Logo of bmjLink to Publisher's site
BMJ. 2003 Apr 12; 326(7393): 816–819.
PMCID: PMC1125721
Improving the quality of health care

Research methods used in developing and applying quality indicators in primary care

S M Campbell, research fellow,a J Braspenning, senior researcher,b A Hutchinson, professor in public health,c and M N Marshall, professor of general practicea

Before we can take steps to improve the quality of health care, we need to define what quality care means. This article describes how to make best use of available evidence and reach a consensus on quality indicators

Quality improvement is part of the daily routine for healthcare professionals and a statutory obligation in many countries. Quality can be improved without measuring it—for example, by guiding care prospectively in the consultation using clinical guidelines.1 It is also possible to assess quality without quantitative measures, by using approaches such as peer review, videoing consultations, and patient interviews. Measurement, however, plays an important part in improvement.2 We discuss the methods available for developing and applying quality indicators in primary care.

Summary points

  • Most quality indicators are used in hospital practice but they are increasingly being developed for primary care
  • The information required to develop quality indicators can be derived by systematic or non-systematic methods
  • Non-systematic methods are quick and simple but the resulting indicators may be less credible than those developed by using systematic methods
  • Systematic methods can be based directly on scientific evidence or clinical guidelines or combine evidence and professional opinion
  • All measures should be tested for acceptability, feasibility, reliability, sensitivity to change, and validity

What are quality indicators?

Indicators are explicitly defined and measurable items referring to the structures, processes, or outcomes of care.3 Indicators are operationalised by using review criteria and standards, but they are not the same thing; indicators are also different from guidelines (box (boxB1).B1). Care rarely meets absolute standards,5 and standards have to be set according to local context and patient circumstances.6,7

Definitions and examples of guidelines, indicators, review criteria, and standards

Activity indicators measure how frequently an event happens, such as the rate of influenza immunisation. In contrast, quality indicators infer a judgment about the quality of care provided,6 and performance indicators8 are statistical devices for monitoring performance (such as use of resources) without any necessary inference about quality. Indicators do not provide definitive answers but indicate potential problems or good quality of care. Most indicators have been developed for use in hospitals but they are increasingly being developed for use in primary care.

Principles of development

Three preliminary issues require consideration when developing indicators. The first is which aspects of care to assessw1 w2: structures (staff, equipment, appointment systems, etc),w3 processes (such as prescribing, investigations, interactions between professionals and patients),9 or outcomes (such as mortality, morbidity, or patient satisfaction).w4 Our focus is on process indicators, which have been the primary object of quality assessment and improvement.2,10 The second issue is that stakeholders have different perspectives about quality of care.2 w5 For example, patients often emphasise good communication skills, whereas managers' views are often influenced by data on efficiency. It is important to be clear which stakeholder views are being represented when developing indicators. Finally, development of indicators requires supporting information or evidence. This can be derived by systematic or non-systematic methods.

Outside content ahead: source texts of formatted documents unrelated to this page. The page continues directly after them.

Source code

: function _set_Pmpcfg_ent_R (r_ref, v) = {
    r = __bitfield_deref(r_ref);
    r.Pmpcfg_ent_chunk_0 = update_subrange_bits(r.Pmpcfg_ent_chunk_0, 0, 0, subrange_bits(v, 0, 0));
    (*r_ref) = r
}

Non-systematic research methods

Non-systematic approaches are not evidence based, but indicators developed in this way can still be useful, not least because they are quick and easy to create. An example includes a quality improvement project based on one case study such as a termination of pregnancy in a 13 year old girl.11,12 Examination of her medical records showed two occasions when contraception could have been discussed, and this led to the development of a quality indicator relating to contraceptive counselling.

Systematic, evidence based methods

Whenever possible, indicators should be based solely on scientific evidence such as rigorously conducted (trial based) empirical studies.13,14 The better the evidence, the stronger the benefits of applying the indicators in terms of reduced morbidity and mortality. An example of an evidence based indicator is that patients with confirmed coronary artery disease should receive low dose (75 mg) aspirin unless contraindicated, as aspirin is associated with health benefits in such patients.

Systematic methods combining evidence and expert opinion

Many areas of health care have a limited or methodologically weak evidence base,2,6,15 especially within primary care. Quality indicators therefore have to be developed using other evidence alongside expert opinion. However, because experts often disagree on the interpretation of evidence, rigorous methods are needed to incorporate their opinion.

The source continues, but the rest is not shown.